Dearden’s blog, entitled “Can My Employee Sue Me,” covers a very specific area that her clients — employers — are concerned with. In each post, she covers potential litigious situations, and discusses whether or not an employer would be at risk of being sued.
For example, in a recent post titled “Can my employee sue me if I don’t investigate her allegation of age discrimination?” Dearden outlines California laws that pertain to this issue. She often finds inspiration in the questions her clients pose:
“When my clients call me with a question and I have to come up with an answer for them, I usually turn that into a blog post,” she says.
One example of this is when a client called to ask if an employee could sue him if he fired him for refusing a lie detector test.

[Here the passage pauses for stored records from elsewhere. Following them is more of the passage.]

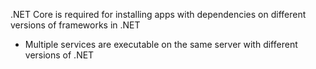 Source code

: .NET Core is required for installing apps with dependencies on different versions of frameworks in .NET
- Multiple services are executable on the same server with different versions of .NET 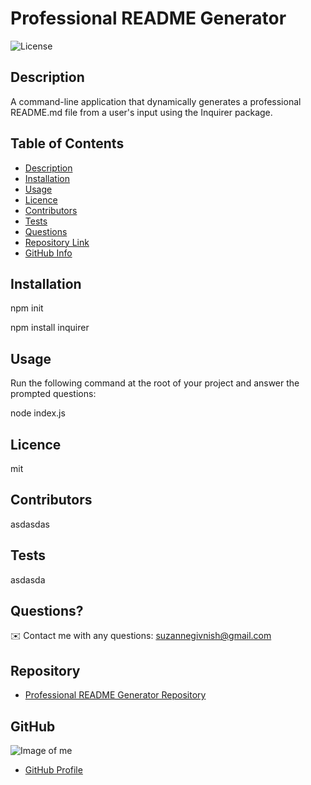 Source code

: 
# Professional README Generator

![License](https://img.shields.io/badge/License-mit-blue.svg "License Badge")

## Description 
A command-line application that dynamically generates a professional README.md file from a user's input using the Inquirer package.

## Table of Contents
- [Description](#Description)
- [Installation](#Installation)
- [Usage](#Usage)
- [Licence](#Licence)
- [Contributors](#Contributors)
- [Tests](#Tests)
- [Questions](#Questions)
- [Repository Link](#Repository)
- [GitHub Info](#GitHub) 

## Installation
npm init

npm install inquirer

## Usage
Run the following command at the root of your project and answer the prompted questions:

node index.js

## Licence
mit

## Contributors
asdasdas

## Tests
asdasda

## Questions?
✉️ Contact me with any questions: suzannegivnish@gmail.com

## Repository
- [Professional README Generator Repository](https://github.com/suzygiv/Professional-README-Generator)

## GitHub
![Image of me](https://avatars0.githubusercontent.com/u/69487481?v=4)
- [GitHub Profile](https://github.com/suzygiv)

Dearden did her homework, came up with a satisfying response for her client, and then used her research for a blog post.
How do you grow the number of people who read your blog?

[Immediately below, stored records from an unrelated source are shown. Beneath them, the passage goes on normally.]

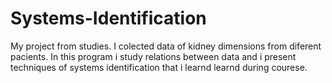 # Systems-Identification
My project from studies. I colected data of kidney dimensions from diferent pacients. 
In this program i study relations between data and i present techniques of systems identification that i learnd learnd during courese.
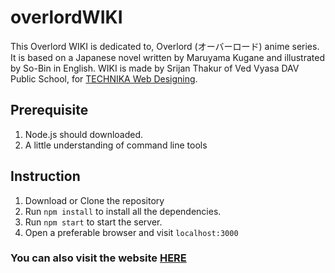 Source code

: # overlordWIKI

This Overlord WIKI is dedicated to, Overlord (オーバーロード) anime series. It is based on a Japanese novel written by Maruyama Kugane and illustrated by So-Bin in English. WIKI is made by Srijan Thakur of Ved Vyasa DAV Public School, for <a href="http://technika2021.xyz">TECHNIKA Web Designing</a>.

## Prerequisite
1. Node.js should downloaded.
2. A little understanding of command line tools 

## Instruction
1. Download or Clone the repository
2. Run `npm install` to install all the dependencies.
3. Run `npm start` to start the server.
4. Open a preferable browser and visit `localhost:3000`

### You can also visit the website [HERE](https://overlordwiki.herokuapp.com)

Dearden shares all of her blog content on both Twitter and LinkedIn to increase the number of readers her posts get. She is a member of several attorney or employment law groups on LinkedIn, and shares relevant content as a way to spark dialogue within these groups.
“Sharing blog articles on Twitter and LinkedIn is also a great way to share your knowledge with friends and colleagues. Even if a blog article doesn’t directly bring in a new client, your LinkedIn colleague will be reminded of your area of expertise and, thus, more likely to remember you when someone she knows is in need of your services.”
How does your effort on social media translate into new business?
Dearden says every time she shares a blog post she’s written on LinkedIn or Twitter, she gains new followers and new visitors to her site. She finds that people respond well to the formula she uses for her content, where she first outlines a problem and then discusses the solution or answer to the question.
She also likes to share other interesting articles other than those she writes to her network, which helps her build relationships.
What other sort of content marketing tools do you use?
Dearden’s site has a Free Resources section where she provides a few simple templates for employers. She limits what she offers here because she prefers to provide a tailored template or document rather than let a company use a generic template, but the Resources page does attract potential clients.
She also uses press releases to garner attention for her company, and plans to use this as a strategy more frequently in the future.
What advice do you have for a lawyer who’s starting out on her own, who wants to market in an easy and affordable way?
Dearden is a believer in blogging for lawyers. She’s seen firsthand the power a blog can have when it’s highly targeted to its audience, the way hers is.
Speaking of targeting, that’s another tip she’d offer to any lawyer looking to reach a specific niche.
“It is better to network among those who may truly be in need of your services. If legal services related to start-up companies is your niche, you should write articles that will attract entrepreneurs.”
She also recommends getting involved with smaller groups on LinkedIn. Remember your audience: if you join a group with your peers, content marketing might not be as effective as it would be if you joined a group with your ideal clients in it.
Lastly, Dearden says to combine what you’re doing online with face-to-face networking. It’s easy to reinforce your online efforts in the real world, and the two will help you reach new clients.